08. Oktober 2022, 09:27 Uhr

Ende September haben sieben ostdeutsche Städte ihre Bewerbung als Standort für das geplante Zukunftszentrum zur Deutschen Einheit eingereicht, darunter mehrere aus Mitteldeutschland. Kunst und Wissenschaft sollen sich in dem Zentrum ab 2028 mit Transformationsprozessen beschäftigen. Der Gewinner des Standortwettbewerbs erhält bis zu 200 Millionen Euro. Wer in Mitteldeutschland womit punkten will.
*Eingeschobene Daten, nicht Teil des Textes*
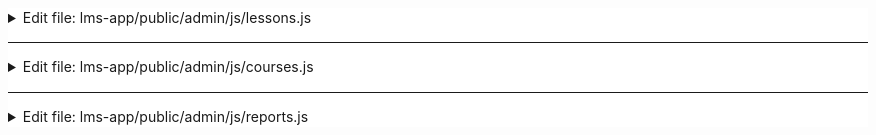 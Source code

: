 <details><summary>Edit file: lms-app/public/admin/js/lessons.js</summary></details>

---

<details><summary>Edit file: lms-app/public/admin/js/courses.js</summary></details>

---

<details><summary>Edit file: lms-app/public/admin/js/reports.js</summary>

undefined

**Chunk 1**
Lines added: 143, lines removed: 1

```diff
@@ -1,1 +1,143 @@
- 
+ // Модуль страницы отчетов
+ 
+ window.ReportsPage = {
+     // Загрузка отчетов
+     async load() {
+         try {
+             const data = await window.API.reports.getAll();
+             window.App.reports = data.reports || [];
+             this.render();
+             this.updateCityFilter();
+         } catch (error) {
+             console.error('Error loading reports:', error);
+             window.Utils.setElementHTML('reportsTableBody', 
+                 '<tr><td colspan="7" class="error">Ошибка загрузки данных</td></tr>');
+         }
+     },
+ 
+     // Отображение таблицы отчетов
+     render() {
+         const tbody = document.getElementById('reportsTableBody');
+         if (!tbody) return;
+ 
+         const statusFilter = window.Utils.getElementValue('statusFilter');
+         const cityFilter = window.Utils.getElementValue('reportCityFilter');
+         
+         // Фильтрация
+         let filteredReports = window.Utils.safeFilter(window.App.reports, report => {
+             let matches = true;
+             
+             if (statusFilter && report.status !== statusFilter) {
+                 matches = false;
+             }
+             
+             if (cityFilter && report.student.city !== cityFilter) {
+                 matches = false;
+             }
+             
+             return matches;
+         });
+         
+         if (filteredReports.length === 0) {
+             tbody.innerHTML = '<tr><td colspan="7" class="loading">Отчеты не найдены</td></tr>';
+             return;
+         }
+         
+         tbody.innerHTML = filteredReports.map(report => `
+             <tr>
+                 <td>${report.student.name}</td>
``` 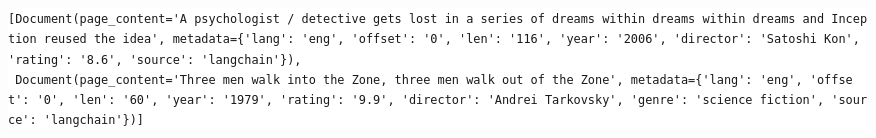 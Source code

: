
 ```output
[Document(page_content='A psychologist / detective gets lost in a series of dreams within dreams within dreams and Inception reused the idea', metadata={'lang': 'eng', 'offset': '0', 'len': '116', 'year': '2006', 'director': 'Satoshi Kon', 'rating': '8.6', 'source': 'langchain'}),
 Document(page_content='Three men walk into the Zone, three men walk out of the Zone', metadata={'lang': 'eng', 'offset': '0', 'len': '60', 'year': '1979', 'rating': '9.9', 'director': 'Andrei Tarkovsky', 'genre': 'science fiction', 'source': 'langchain'})]
``` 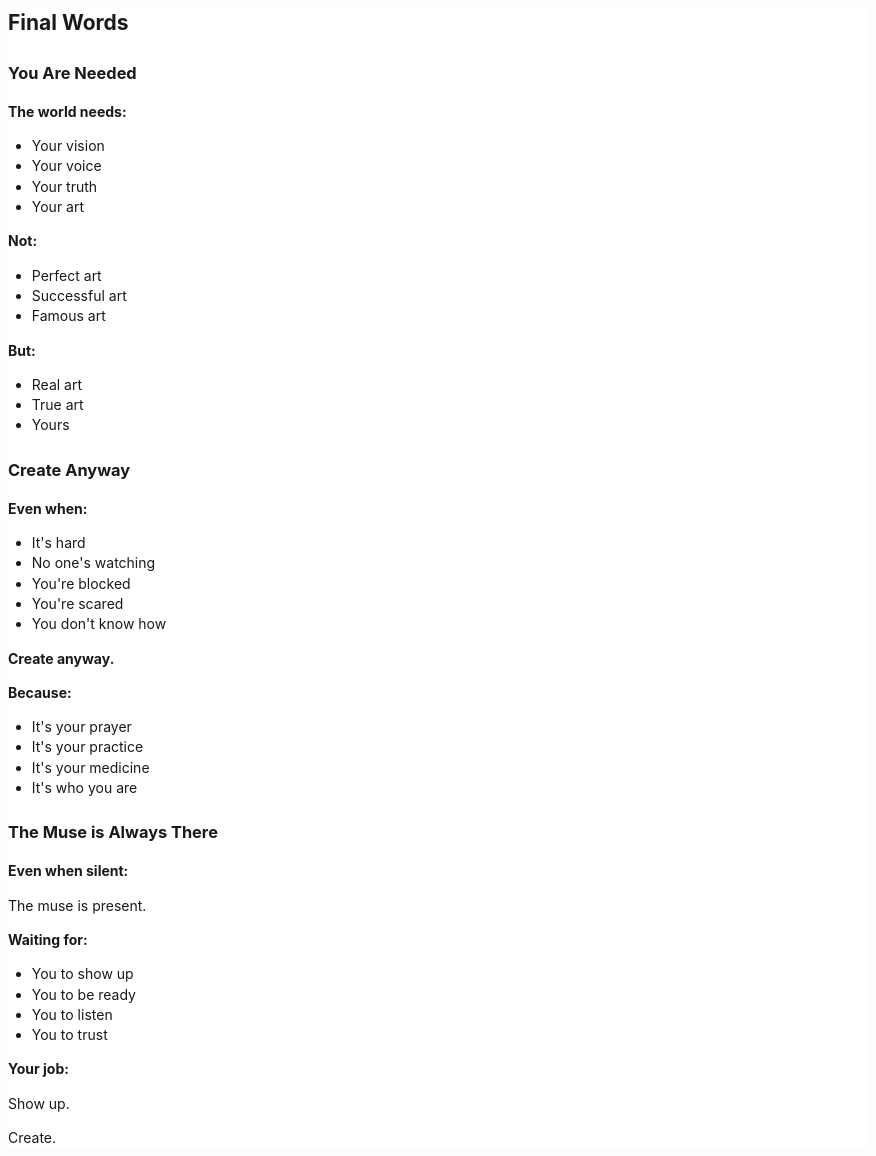 ## Final Words

### You Are Needed

**The world needs:**
- Your vision
- Your voice
- Your truth
- Your art

**Not:**
- Perfect art
- Successful art
- Famous art

**But:**
- Real art
- True art
- Yours

### Create Anyway

**Even when:**
- It's hard
- No one's watching
- You're blocked
- You're scared
- You don't know how

**Create anyway.**

**Because:**
- It's your prayer
- It's your practice
- It's your medicine
- It's who you are

### The Muse is Always There

**Even when silent:**

The muse is present.

**Waiting for:**
- You to show up
- You to be ready
- You to listen
- You to trust

**Your job:**

Show up.

Create.
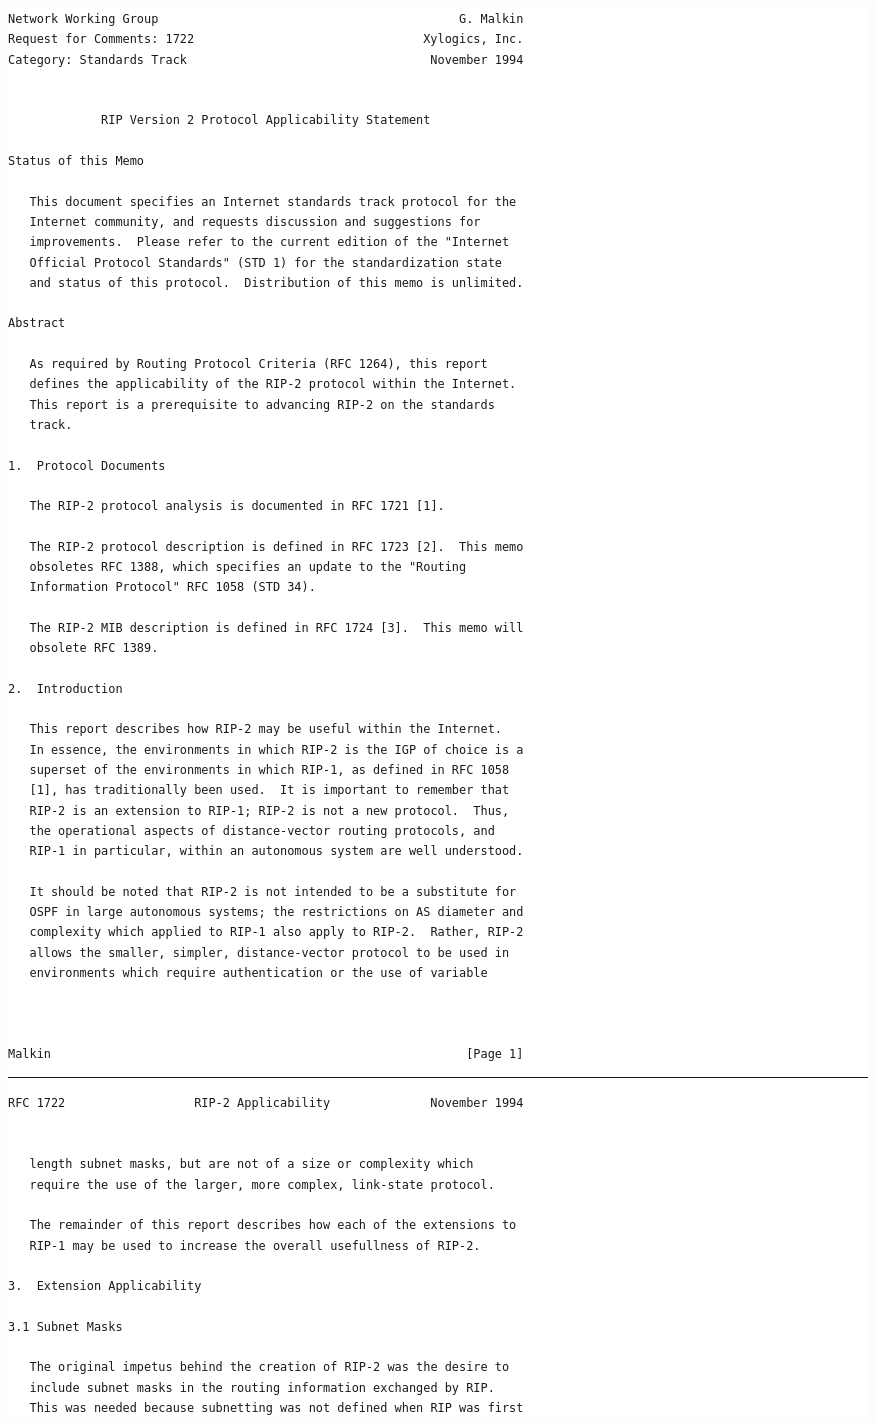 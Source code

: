     Network Working Group                                          G. Malkin
    Request for Comments: 1722                                Xylogics, Inc.
    Category: Standards Track                                  November 1994


                 RIP Version 2 Protocol Applicability Statement

    Status of this Memo

       This document specifies an Internet standards track protocol for the
       Internet community, and requests discussion and suggestions for
       improvements.  Please refer to the current edition of the "Internet
       Official Protocol Standards" (STD 1) for the standardization state
       and status of this protocol.  Distribution of this memo is unlimited.

    Abstract

       As required by Routing Protocol Criteria (RFC 1264), this report
       defines the applicability of the RIP-2 protocol within the Internet.
       This report is a prerequisite to advancing RIP-2 on the standards
       track.

    1.  Protocol Documents

       The RIP-2 protocol analysis is documented in RFC 1721 [1].

       The RIP-2 protocol description is defined in RFC 1723 [2].  This memo
       obsoletes RFC 1388, which specifies an update to the "Routing
       Information Protocol" RFC 1058 (STD 34).

       The RIP-2 MIB description is defined in RFC 1724 [3].  This memo will
       obsolete RFC 1389.

    2.  Introduction

       This report describes how RIP-2 may be useful within the Internet.
       In essence, the environments in which RIP-2 is the IGP of choice is a
       superset of the environments in which RIP-1, as defined in RFC 1058
       [1], has traditionally been used.  It is important to remember that
       RIP-2 is an extension to RIP-1; RIP-2 is not a new protocol.  Thus,
       the operational aspects of distance-vector routing protocols, and
       RIP-1 in particular, within an autonomous system are well understood.

       It should be noted that RIP-2 is not intended to be a substitute for
       OSPF in large autonomous systems; the restrictions on AS diameter and
       complexity which applied to RIP-1 also apply to RIP-2.  Rather, RIP-2
       allows the smaller, simpler, distance-vector protocol to be used in
       environments which require authentication or the use of variable



    Malkin                                                          [Page 1]

------------------------------------------------------------------------

``` newpage
RFC 1722                  RIP-2 Applicability              November 1994


   length subnet masks, but are not of a size or complexity which
   require the use of the larger, more complex, link-state protocol.

   The remainder of this report describes how each of the extensions to
   RIP-1 may be used to increase the overall usefullness of RIP-2.

3.  Extension Applicability

3.1 Subnet Masks

   The original impetus behind the creation of RIP-2 was the desire to
   include subnet masks in the routing information exchanged by RIP.
   This was needed because subnetting was not defined when RIP was first
```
Die Nachwendejahre waren eine Zeit gesellschaftlichen Umbruchs. Probleme wie Arbeitslosigkeit und Rechtsextremismus prägten die 90er-Jahre. Die erste Euphorie nach dem Mauerfall traf auf eine harte Realität. Bis heute fühlen sich viele Ostdeutsche als "Bürger zweiter Klasse", heißt es in einem Bericht der Kommission "30 Jahre Friedliche Revolution und Deutsche Einheit". Dieses Gefühl sei von Beginn des Einigungsprozesses an Teil der Grundstimmung im Osten gewesen.
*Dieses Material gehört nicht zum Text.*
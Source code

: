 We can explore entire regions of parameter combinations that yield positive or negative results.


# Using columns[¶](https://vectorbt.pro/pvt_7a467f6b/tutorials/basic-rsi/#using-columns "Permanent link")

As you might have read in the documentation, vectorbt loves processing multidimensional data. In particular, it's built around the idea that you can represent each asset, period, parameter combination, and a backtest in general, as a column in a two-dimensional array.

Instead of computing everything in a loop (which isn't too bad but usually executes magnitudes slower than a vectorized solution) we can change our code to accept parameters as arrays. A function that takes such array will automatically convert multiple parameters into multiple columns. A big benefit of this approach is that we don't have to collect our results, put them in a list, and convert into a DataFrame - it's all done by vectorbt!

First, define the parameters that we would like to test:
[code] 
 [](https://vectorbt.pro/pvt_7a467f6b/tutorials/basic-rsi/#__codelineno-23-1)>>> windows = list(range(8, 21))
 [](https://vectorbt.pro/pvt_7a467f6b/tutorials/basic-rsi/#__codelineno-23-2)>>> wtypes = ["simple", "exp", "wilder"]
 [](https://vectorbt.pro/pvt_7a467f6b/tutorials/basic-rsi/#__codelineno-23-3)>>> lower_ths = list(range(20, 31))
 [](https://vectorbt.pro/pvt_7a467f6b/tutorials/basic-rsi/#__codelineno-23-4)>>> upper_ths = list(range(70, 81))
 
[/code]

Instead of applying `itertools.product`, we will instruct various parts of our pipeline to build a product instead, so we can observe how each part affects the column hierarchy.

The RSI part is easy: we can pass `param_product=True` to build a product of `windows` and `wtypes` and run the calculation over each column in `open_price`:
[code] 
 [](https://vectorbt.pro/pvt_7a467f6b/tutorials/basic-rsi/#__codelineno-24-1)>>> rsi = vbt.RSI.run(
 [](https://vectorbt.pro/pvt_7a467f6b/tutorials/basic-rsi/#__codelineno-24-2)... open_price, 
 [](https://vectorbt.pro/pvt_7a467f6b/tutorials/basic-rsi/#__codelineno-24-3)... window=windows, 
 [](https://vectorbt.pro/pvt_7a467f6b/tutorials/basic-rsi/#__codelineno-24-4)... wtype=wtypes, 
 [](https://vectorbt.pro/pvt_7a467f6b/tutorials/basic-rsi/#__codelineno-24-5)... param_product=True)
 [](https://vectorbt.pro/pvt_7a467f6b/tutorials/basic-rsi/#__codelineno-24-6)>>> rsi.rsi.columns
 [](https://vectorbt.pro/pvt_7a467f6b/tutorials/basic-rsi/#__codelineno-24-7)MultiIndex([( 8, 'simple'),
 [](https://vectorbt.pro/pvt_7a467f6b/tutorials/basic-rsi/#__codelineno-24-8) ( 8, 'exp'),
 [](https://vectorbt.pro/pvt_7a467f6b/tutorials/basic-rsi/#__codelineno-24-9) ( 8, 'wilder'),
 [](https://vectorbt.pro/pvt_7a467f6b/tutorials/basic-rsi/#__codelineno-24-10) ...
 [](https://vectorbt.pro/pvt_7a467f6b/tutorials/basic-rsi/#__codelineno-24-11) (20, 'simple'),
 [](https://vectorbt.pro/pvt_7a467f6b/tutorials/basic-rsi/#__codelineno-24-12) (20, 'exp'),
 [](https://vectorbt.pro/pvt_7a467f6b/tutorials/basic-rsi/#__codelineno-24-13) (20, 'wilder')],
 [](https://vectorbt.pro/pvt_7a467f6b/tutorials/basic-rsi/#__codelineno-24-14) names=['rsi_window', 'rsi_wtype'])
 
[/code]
Genau da will das "Zukunftzentrum für Deutsche Einheit und Europäische Transformation" ansetzen, dessen Gründung die Kommission vor zwei Jahren vorschlug. In dieser Einrichtung soll es unter anderem um die Veränderungen in Ostdeutschland, aber auch in Mittel- und Osteuropa nach der Wende gehen. Auch die "Lebensleistung der Ostdeutschen" soll gewürdigt werden. Als Standort beworben haben sich sieben Städte aus Sachsen, Sachsen-Anhalt, Thüringen und Brandenburg, nämlich Halle, Jena, Eisenach, Mühlhausen, Sonneberg und Frankfurt (Oder) und Leipzig gemeinsam mit Plauen. Bewerben konnte man sich bis Ende September.

Wie es bis zur Entscheidung weitergeht

Die Jury, in der unter anderem die frühere Stasi-Beauftragte Marianne Birthler, der ehemalige Bundesminister Thomas de Maizière, Brandenburgs ehemaliger Ministerpräsident Matthias Platzeck und die frühere FDP-Vize Cornelia Pieper sitzen, wird im November alle Bewerberstandorte besuchen. Die erste Sitzung soll in der ersten Novemberwoche stattfinden. Dort wird die Jury eine Vorauswahl treffen. Die ausgewählten Städte werden in der gleichen Woche benachrichtigt und Mitte November von der Jury besucht. Bei diesen Terminen haben die teilnehmenden Städte die Gelegenheit, ihre Bewerbung noch einmal persönlich vorzustellen und die Jury über das für das Zukunftszentrum geplante Gelände zu führen. Ende 2022 oder Anfang 2023 wird die Jury zu einer zweiten Sitzung zusammenkommen und den Gewinner bestimmen. Die finale Entscheidung wird aber die Bundesregierung treffen.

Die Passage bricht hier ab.